WORK ORDER - Each entry below must be repeated exactly, with pictures left out.

EXCERPTED DATA Start Marker

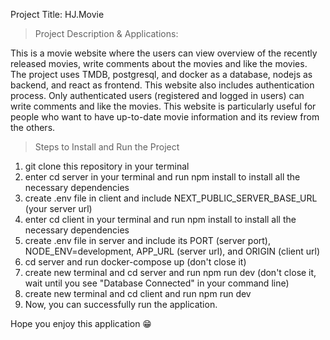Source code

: Project Title: HJ.Movie

> Project Description & Applications: 

This is a movie website where the users can view overview of the recently released movies, write comments about the movies and like the movies.
The project uses TMDB, postgresql, and docker as a database, nodejs as backend, and react as frontend. This website also includes authentication process. 
Only authenticated users (registered and logged in users) can write comments and like the movies. This website is particularly useful for people who want to 
have up-to-date movie information and its review from the others. 

> Steps to Install and Run the Project
1. git clone this repository in your terminal
2. enter cd server in your terminal and run npm install to install all the necessary dependencies 
3. create .env file in client and include NEXT_PUBLIC_SERVER_BASE_URL (your server url)  
4. enter cd client in your terminal and run npm install to install all the necessary dependencies 
5. create .env file in server and include its PORT (server port), NODE_ENV=development, APP_URL (server url), and ORIGIN (client url)
6. cd server and run docker-compose up (don't close it)
7. create new terminal and cd server and run npm run dev (don't close it, wait until you see "Database Connected" in your command line)
8. create new terminal and cd client and run npm run dev 
9. Now, you can successfully run the application. 

Hope you enjoy this application 😁
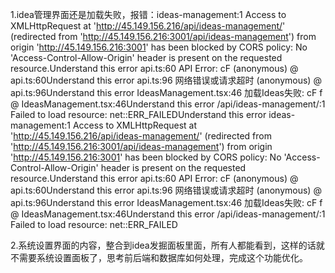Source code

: 1.idea管理界面还是加载失败，报错：ideas-management:1 Access to XMLHttpRequest at 'http://45.149.156.216/api/ideas-management/' (redirected from 'http://45.149.156.216:3001/api/ideas-management') from origin 'http://45.149.156.216:3001' has been blocked by CORS policy: No 'Access-Control-Allow-Origin' header is present on the requested resource.Understand this error
api.ts:60 API Error: cF
(anonymous) @ api.ts:60Understand this error
api.ts:96 网络错误或请求超时
(anonymous) @ api.ts:96Understand this error
IdeasManagement.tsx:46 加载Ideas失败: cF
f @ IdeasManagement.tsx:46Understand this error
/api/ideas-management/:1  Failed to load resource: net::ERR_FAILEDUnderstand this error
ideas-management:1 Access to XMLHttpRequest at 'http://45.149.156.216/api/ideas-management/' (redirected from 'http://45.149.156.216:3001/api/ideas-management') from origin 'http://45.149.156.216:3001' has been blocked by CORS policy: No 'Access-Control-Allow-Origin' header is present on the requested resource.Understand this error
api.ts:60 API Error: cF
(anonymous) @ api.ts:60Understand this error
api.ts:96 网络错误或请求超时
(anonymous) @ api.ts:96Understand this error
IdeasManagement.tsx:46 加载Ideas失败: cF
f @ IdeasManagement.tsx:46Understand this error
/api/ideas-management/:1  Failed to load resource: net::ERR_FAILED

2.系统设置界面的内容，整合到idea发掘面板里面，所有人都能看到，这样的话就不需要系统设置面板了，思考前后端和数据库如何处理，完成这个功能优化。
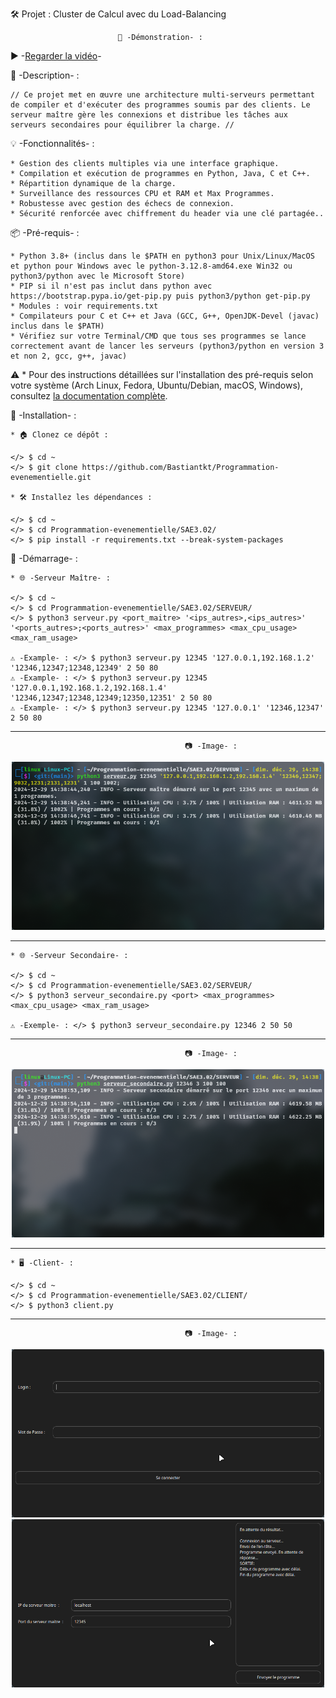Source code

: 🛠️ Projet : Cluster de Calcul avec du Load-Balancing

							🎥 -Démonstration- : 
	
 ▶️ -[Regarder la vidéo](https://drive.google.com/file/d/1bKXcfdShKR9zl6xLlGAzUsQhfO8umSdE/preview)-
	

📜 -Description- :

	// Ce projet met en œuvre une architecture multi-serveurs permettant de compiler et d'exécuter des programmes soumis par des clients. Le serveur maître gère les connexions et distribue les tâches aux serveurs secondaires pour équilibrer la charge. //

💡 -Fonctionnalités- :

	* Gestion des clients multiples via une interface graphique.
	* Compilation et exécution de programmes en Python, Java, C et C++.
	* Répartition dynamique de la charge.
	* Surveillance des ressources CPU et RAM et Max Programmes.
	* Robustesse avec gestion des échecs de connexion.
	* Sécurité renforcée avec chiffrement du header via une clé partagée..

📦 -Pré-requis- :

	* Python 3.8+ (inclus dans le $PATH en python3 pour Unix/Linux/MacOS et python pour Windows avec le python-3.12.8-amd64.exe Win32 ou python3/python avec le Microsoft Store)
	* PIP si il n'est pas inclut dans python avec https://bootstrap.pypa.io/get-pip.py puis python3/python get-pip.py
	* Modules : voir requirements.txt
	* Compilateurs pour C et C++ et Java (GCC, G++, OpenJDK-Devel (javac) inclus dans le $PATH)
	* Vérifiez sur votre Terminal/CMD que tous ses programmes se lance correctement avant de lancer les serveurs (python3/python en version 3 et non 2, gcc, g++, javac)

⚠️ * Pour des instructions détaillées sur l'installation des pré-requis selon votre système (Arch Linux, Fedora, Ubuntu/Debian, macOS, Windows), consultez [la documentation complète](INSTALL.md).

🔧 -Installation- :

	* 🏠 Clonez ce dépôt :
	
	</> $ cd ~
	</> $ git clone https://github.com/Bastiantkt/Programmation-evenementielle.git

	* 🛠 Installez les dépendances :
	
	</> $ cd ~
	</> $ cd Programmation-evenementielle/SAE3.02/
	</> $ pip install -r requirements.txt --break-system-packages

🚀 -Démarrage- :

	* 🌐 -Serveur Maître- :
	
	</> $ cd ~
	</> $ cd Programmation-evenementielle/SAE3.02/SERVEUR/
	</> $ python3 serveur.py <port_maitre> '<ips_autres>,<ips_autres>' '<ports_autres>;<ports_autres>' <max_programmes> <max_cpu_usage> <max_ram_usage>

	⚠️ -Example- : </> $ python3 serveur.py 12345 '127.0.0.1,192.168.1.2' '12346,12347;12348,12349' 2 50 80
	⚠️ -Example- : </> $ python3 serveur.py 12345 '127.0.0.1,192.168.1.2,192.168.1.4' '12346,12347;12348,12349;12350,12351' 2 50 80
	⚠️ -Example- : </> $ python3 serveur.py 12345 '127.0.0.1' '12346,12347' 2 50 80

-------------------------------------------------------------------------------------------------------------------------------

					                       📷 -Image- :
<p align="center"> 
<img src="IMAGES/Screenshot2.png" alt="Aperçu de l'application" width="500">
</p>

-------------------------------------------------------------------------------------------------------------------------------	
	
	* 🌐 -Serveur Secondaire- :
	
	</> $ cd ~
	</> $ cd Programmation-evenementielle/SAE3.02/SERVEUR/
	</> $ python3 serveur_secondaire.py <port> <max_programmes> <max_cpu_usage> <max_ram_usage>

	⚠️ -Exemple- : </> $ python3 serveur_secondaire.py 12346 2 50 50
						    
-------------------------------------------------------------------------------------------------------------------------------

					                       📷 -Image- :
<p align="center"> 
<img src="IMAGES/Screenshot3.png" alt="Aperçu de l'application" width="500">
</p>

-------------------------------------------------------------------------------------------------------------------------------	
						    
	* 🖥 -Client- :
	
	</> $ cd ~
	</> $ cd Programmation-evenementielle/SAE3.02/CLIENT/
	</> $ python3 client.py

-------------------------------------------------------------------------------------------------------------------------------
					                       📷 -Image- :
<p align="center">  
  <img src="IMAGES/Screenshot4.png" alt="Image 1" width="500">
  <img src="IMAGES/Screenshot1.png" alt="Image 2" width="500">
</p>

EXCERPTED DATA End Marker

SOLUTION TO THIS TASK -
Source code

: Project Title: HJ.Movie

> Project Description & Applications: 

This is a movie website where the users can view overview of the recently released movies, write comments about the movies and like the movies.
The project uses TMDB, postgresql, and docker as a database, nodejs as backend, and react as frontend. This website also includes authentication process. 
Only authenticated users (registered and logged in users) can write comments and like the movies. This website is particularly useful for people who want to 
have up-to-date movie information and its review from the others. 

> Steps to Install and Run the Project
1. git clone this repository in your terminal
2. enter cd server in your terminal and run npm install to install all the necessary dependencies 
3. create .env file in client and include NEXT_PUBLIC_SERVER_BASE_URL (your server url)  
4. enter cd client in your terminal and run npm install to install all the necessary dependencies 
5. create .env file in server and include its PORT (server port), NODE_ENV=development, APP_URL (server url), and ORIGIN (client url)
6. cd server and run docker-compose up (don't close it)
7. create new terminal and cd server and run npm run dev (don't close it, wait until you see "Database Connected" in your command line)
8. create new terminal and cd client and run npm run dev 
9. Now, you can successfully run the application. 

Hope you enjoy this application 😁
Source code

: 1.idea管理界面还是加载失败，报错：ideas-management:1 Access to XMLHttpRequest at 'http://45.149.156.216/api/ideas-management/' (redirected from 'http://45.149.156.216:3001/api/ideas-management') from origin 'http://45.149.156.216:3001' has been blocked by CORS policy: No 'Access-Control-Allow-Origin' header is present on the requested resource.Understand this error
api.ts:60 API Error: cF
(anonymous) @ api.ts:60Understand this error
api.ts:96 网络错误或请求超时
(anonymous) @ api.ts:96Understand this error
IdeasManagement.tsx:46 加载Ideas失败: cF
f @ IdeasManagement.tsx:46Understand this error
/api/ideas-management/:1  Failed to load resource: net::ERR_FAILEDUnderstand this error
ideas-management:1 Access to XMLHttpRequest at 'http://45.149.156.216/api/ideas-management/' (redirected from 'http://45.149.156.216:3001/api/ideas-management') from origin 'http://45.149.156.216:3001' has been blocked by CORS policy: No 'Access-Control-Allow-Origin' header is present on the requested resource.Understand this error
api.ts:60 API Error: cF
(anonymous) @ api.ts:60Understand this error
api.ts:96 网络错误或请求超时
(anonymous) @ api.ts:96Understand this error
IdeasManagement.tsx:46 加载Ideas失败: cF
f @ IdeasManagement.tsx:46Understand this error
/api/ideas-management/:1  Failed to load resource: net::ERR_FAILED

2.系统设置界面的内容，整合到idea发掘面板里面，所有人都能看到，这样的话就不需要系统设置面板了，思考前后端和数据库如何处理，完成这个功能优化。
Source code

: 🛠️ Projet : Cluster de Calcul avec du Load-Balancing

							🎥 -Démonstration- : 
	
 ▶️ -[Regarder la vidéo](https://drive.google.com/file/d/1bKXcfdShKR9zl6xLlGAzUsQhfO8umSdE/preview)-
	

📜 -Description- :

	// Ce projet met en œuvre une architecture multi-serveurs permettant de compiler et d'exécuter des programmes soumis par des clients. Le serveur maître gère les connexions et distribue les tâches aux serveurs secondaires pour équilibrer la charge. //

💡 -Fonctionnalités- :

	* Gestion des clients multiples via une interface graphique.
	* Compilation et exécution de programmes en Python, Java, C et C++.
	* Répartition dynamique de la charge.
	* Surveillance des ressources CPU et RAM et Max Programmes.
	* Robustesse avec gestion des échecs de connexion.
	* Sécurité renforcée avec chiffrement du header via une clé partagée..

📦 -Pré-requis- :

	* Python 3.8+ (inclus dans le $PATH en python3 pour Unix/Linux/MacOS et python pour Windows avec le python-3.12.8-amd64.exe Win32 ou python3/python avec le Microsoft Store)
	* PIP si il n'est pas inclut dans python avec https://bootstrap.pypa.io/get-pip.py puis python3/python get-pip.py
	* Modules : voir requirements.txt
	* Compilateurs pour C et C++ et Java (GCC, G++, OpenJDK-Devel (javac) inclus dans le $PATH)
	* Vérifiez sur votre Terminal/CMD que tous ses programmes se lance correctement avant de lancer les serveurs (python3/python en version 3 et non 2, gcc, g++, javac)

⚠️ * Pour des instructions détaillées sur l'installation des pré-requis selon votre système (Arch Linux, Fedora, Ubuntu/Debian, macOS, Windows), consultez [la documentation complète](INSTALL.md).

🔧 -Installation- :

	* 🏠 Clonez ce dépôt :
	
	</> $ cd ~
	</> $ git clone https://github.com/Bastiantkt/Programmation-evenementielle.git

	* 🛠 Installez les dépendances :
	
	</> $ cd ~
	</> $ cd Programmation-evenementielle/SAE3.02/
	</> $ pip install -r requirements.txt --break-system-packages

🚀 -Démarrage- :

	* 🌐 -Serveur Maître- :
	
	</> $ cd ~
	</> $ cd Programmation-evenementielle/SAE3.02/SERVEUR/
	</> $ python3 serveur.py <port_maitre> '<ips_autres>,<ips_autres>' '<ports_autres>;<ports_autres>' <max_programmes> <max_cpu_usage> <max_ram_usage>

	⚠️ -Example- : </> $ python3 serveur.py 12345 '127.0.0.1,192.168.1.2' '12346,12347;12348,12349' 2 50 80
	⚠️ -Example- : </> $ python3 serveur.py 12345 '127.0.0.1,192.168.1.2,192.168.1.4' '12346,12347;12348,12349;12350,12351' 2 50 80
	⚠️ -Example- : </> $ python3 serveur.py 12345 '127.0.0.1' '12346,12347' 2 50 80

-------------------------------------------------------------------------------------------------------------------------------

					                       📷 -Image- :
<p align="center"> 
<img src="IMAGES/Screenshot2.png" alt="Aperçu de l'application" width="500">
</p>

-------------------------------------------------------------------------------------------------------------------------------	
	
	* 🌐 -Serveur Secondaire- :
	
	</> $ cd ~
	</> $ cd Programmation-evenementielle/SAE3.02/SERVEUR/
	</> $ python3 serveur_secondaire.py <port> <max_programmes> <max_cpu_usage> <max_ram_usage>

	⚠️ -Exemple- : </> $ python3 serveur_secondaire.py 12346 2 50 50
						    
-------------------------------------------------------------------------------------------------------------------------------

					                       📷 -Image- :
<p align="center"> 
<img src="IMAGES/Screenshot3.png" alt="Aperçu de l'application" width="500">
</p>

-------------------------------------------------------------------------------------------------------------------------------	
						    
	* 🖥 -Client- :
	
	</> $ cd ~
	</> $ cd Programmation-evenementielle/SAE3.02/CLIENT/
	</> $ python3 client.py

-------------------------------------------------------------------------------------------------------------------------------
					                       📷 -Image- :
<p align="center">  
  <img src="IMAGES/Screenshot4.png" alt="Image 1" width="500">
  <img src="IMAGES/Screenshot1.png" alt="Image 2" width="500">
</p>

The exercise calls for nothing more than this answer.